## AVAILABLE RECORDS
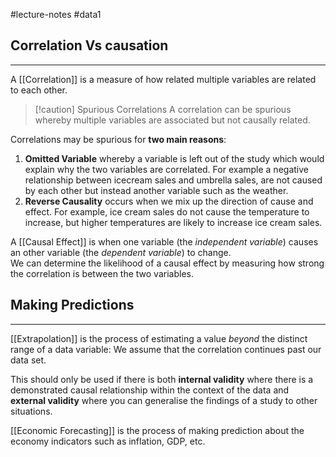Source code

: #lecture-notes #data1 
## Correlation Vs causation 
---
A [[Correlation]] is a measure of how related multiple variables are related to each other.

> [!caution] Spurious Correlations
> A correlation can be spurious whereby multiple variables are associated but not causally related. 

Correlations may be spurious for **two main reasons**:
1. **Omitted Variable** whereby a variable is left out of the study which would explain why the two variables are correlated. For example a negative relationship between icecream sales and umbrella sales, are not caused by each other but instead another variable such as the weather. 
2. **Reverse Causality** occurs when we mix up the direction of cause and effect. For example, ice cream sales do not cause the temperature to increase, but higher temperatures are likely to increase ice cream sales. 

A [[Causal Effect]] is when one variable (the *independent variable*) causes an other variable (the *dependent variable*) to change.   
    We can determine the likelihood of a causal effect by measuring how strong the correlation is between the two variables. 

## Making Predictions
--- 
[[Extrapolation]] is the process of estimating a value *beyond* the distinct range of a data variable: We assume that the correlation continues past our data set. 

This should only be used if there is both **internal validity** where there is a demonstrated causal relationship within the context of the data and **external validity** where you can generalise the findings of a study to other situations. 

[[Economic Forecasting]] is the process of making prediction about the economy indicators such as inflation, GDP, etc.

==

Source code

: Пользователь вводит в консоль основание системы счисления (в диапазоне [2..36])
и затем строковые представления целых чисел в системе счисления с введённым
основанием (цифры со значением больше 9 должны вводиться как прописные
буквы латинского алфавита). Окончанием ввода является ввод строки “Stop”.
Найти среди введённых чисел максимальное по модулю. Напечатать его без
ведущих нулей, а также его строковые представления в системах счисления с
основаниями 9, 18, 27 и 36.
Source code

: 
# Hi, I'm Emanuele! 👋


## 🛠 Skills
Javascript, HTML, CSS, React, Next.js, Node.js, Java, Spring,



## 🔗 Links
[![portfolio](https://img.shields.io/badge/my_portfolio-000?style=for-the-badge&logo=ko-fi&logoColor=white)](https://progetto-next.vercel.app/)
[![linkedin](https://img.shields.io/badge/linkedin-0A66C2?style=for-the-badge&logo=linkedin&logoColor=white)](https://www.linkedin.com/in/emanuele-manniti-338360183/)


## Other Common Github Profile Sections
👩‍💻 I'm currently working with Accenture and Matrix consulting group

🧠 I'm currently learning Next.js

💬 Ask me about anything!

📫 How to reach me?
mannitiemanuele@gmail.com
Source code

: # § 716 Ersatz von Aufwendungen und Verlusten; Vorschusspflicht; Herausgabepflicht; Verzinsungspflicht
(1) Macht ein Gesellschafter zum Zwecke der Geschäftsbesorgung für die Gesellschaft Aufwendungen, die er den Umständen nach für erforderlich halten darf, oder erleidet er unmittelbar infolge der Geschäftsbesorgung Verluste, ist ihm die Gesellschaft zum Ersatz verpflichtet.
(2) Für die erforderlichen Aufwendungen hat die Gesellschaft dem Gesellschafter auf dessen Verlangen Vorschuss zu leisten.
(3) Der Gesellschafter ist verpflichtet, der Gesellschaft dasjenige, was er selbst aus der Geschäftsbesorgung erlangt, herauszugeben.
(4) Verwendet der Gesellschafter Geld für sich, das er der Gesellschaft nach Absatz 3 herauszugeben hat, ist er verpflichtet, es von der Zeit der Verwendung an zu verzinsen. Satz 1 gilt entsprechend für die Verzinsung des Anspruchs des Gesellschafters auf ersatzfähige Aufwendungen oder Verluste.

...

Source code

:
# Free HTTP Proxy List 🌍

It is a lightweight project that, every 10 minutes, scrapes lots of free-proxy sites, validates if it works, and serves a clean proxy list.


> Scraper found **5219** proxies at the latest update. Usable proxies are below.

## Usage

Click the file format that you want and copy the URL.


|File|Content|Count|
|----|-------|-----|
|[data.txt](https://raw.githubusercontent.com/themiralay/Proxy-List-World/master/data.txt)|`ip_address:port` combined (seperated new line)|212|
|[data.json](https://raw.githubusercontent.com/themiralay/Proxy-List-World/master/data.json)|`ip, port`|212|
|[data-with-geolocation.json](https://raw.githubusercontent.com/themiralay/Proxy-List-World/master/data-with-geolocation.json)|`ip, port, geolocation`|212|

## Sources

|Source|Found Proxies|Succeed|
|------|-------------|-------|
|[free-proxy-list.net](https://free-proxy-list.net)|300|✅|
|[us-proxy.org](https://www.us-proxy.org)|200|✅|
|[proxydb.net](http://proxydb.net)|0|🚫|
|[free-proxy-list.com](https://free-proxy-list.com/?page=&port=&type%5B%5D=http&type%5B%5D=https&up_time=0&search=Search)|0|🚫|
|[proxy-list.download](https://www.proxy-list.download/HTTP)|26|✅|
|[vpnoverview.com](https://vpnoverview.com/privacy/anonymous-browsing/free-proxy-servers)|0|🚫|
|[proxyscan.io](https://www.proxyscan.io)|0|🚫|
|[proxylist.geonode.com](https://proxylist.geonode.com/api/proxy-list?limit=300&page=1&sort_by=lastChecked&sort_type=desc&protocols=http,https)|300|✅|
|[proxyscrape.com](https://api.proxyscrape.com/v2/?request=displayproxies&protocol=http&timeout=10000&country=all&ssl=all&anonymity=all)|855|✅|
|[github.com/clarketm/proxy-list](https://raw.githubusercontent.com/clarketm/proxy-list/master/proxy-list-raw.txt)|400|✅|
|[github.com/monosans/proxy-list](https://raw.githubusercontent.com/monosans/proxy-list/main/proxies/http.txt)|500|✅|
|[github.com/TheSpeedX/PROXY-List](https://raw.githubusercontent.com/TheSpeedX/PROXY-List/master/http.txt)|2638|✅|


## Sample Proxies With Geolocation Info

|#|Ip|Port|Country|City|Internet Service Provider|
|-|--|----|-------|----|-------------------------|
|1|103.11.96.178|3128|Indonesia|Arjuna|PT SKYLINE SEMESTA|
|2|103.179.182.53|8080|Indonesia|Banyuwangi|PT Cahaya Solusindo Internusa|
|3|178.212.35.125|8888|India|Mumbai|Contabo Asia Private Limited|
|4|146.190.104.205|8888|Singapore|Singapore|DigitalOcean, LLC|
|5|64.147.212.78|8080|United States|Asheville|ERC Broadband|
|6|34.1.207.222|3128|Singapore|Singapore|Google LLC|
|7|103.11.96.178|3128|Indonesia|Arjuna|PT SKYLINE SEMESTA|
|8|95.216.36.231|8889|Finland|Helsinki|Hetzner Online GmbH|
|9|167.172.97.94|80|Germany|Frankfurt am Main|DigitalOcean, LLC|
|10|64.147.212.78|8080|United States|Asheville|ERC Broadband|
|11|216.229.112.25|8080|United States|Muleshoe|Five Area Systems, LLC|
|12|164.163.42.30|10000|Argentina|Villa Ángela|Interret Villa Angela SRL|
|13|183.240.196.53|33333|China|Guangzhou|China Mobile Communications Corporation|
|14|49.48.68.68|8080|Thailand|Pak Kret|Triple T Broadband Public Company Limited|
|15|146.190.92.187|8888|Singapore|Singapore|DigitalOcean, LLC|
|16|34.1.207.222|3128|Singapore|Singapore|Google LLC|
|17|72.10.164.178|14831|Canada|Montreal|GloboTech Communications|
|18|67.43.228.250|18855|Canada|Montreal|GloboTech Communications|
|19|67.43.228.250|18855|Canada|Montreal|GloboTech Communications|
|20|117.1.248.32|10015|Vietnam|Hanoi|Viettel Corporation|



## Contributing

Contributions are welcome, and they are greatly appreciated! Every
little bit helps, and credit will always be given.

## INSTRUCTIONS FOR THE TASK
Beginning at the line with "currently learning Next.js" and stopping after the line with "(4) Verwendet der", please write out every line of the data above exactly and nothing else.

## WRITTEN REPLY
🧠 I'm currently learning Next.js

💬 Ask me about anything!

📫 How to reach me?
mannitiemanuele@gmail.com
Source code

: # § 716 Ersatz von Aufwendungen und Verlusten; Vorschusspflicht; Herausgabepflicht; Verzinsungspflicht
(1) Macht ein Gesellschafter zum Zwecke der Geschäftsbesorgung für die Gesellschaft Aufwendungen, die er den Umständen nach für erforderlich halten darf, oder erleidet er unmittelbar infolge der Geschäftsbesorgung Verluste, ist ihm die Gesellschaft zum Ersatz verpflichtet.
(2) Für die erforderlichen Aufwendungen hat die Gesellschaft dem Gesellschafter auf dessen Verlangen Vorschuss zu leisten.
(3) Der Gesellschafter ist verpflichtet, der Gesellschaft dasjenige, was er selbst aus der Geschäftsbesorgung erlangt, herauszugeben.
(4) Verwendet der Gesellschafter Geld für sich, das er der Gesellschaft nach Absatz 3 herauszugeben hat, ist er verpflichtet, es von der Zeit der Verwendung an zu verzinsen. Satz 1 gilt entsprechend für die Verzinsung des Anspruchs des Gesellschafters auf ersatzfähige Aufwendungen oder Verluste.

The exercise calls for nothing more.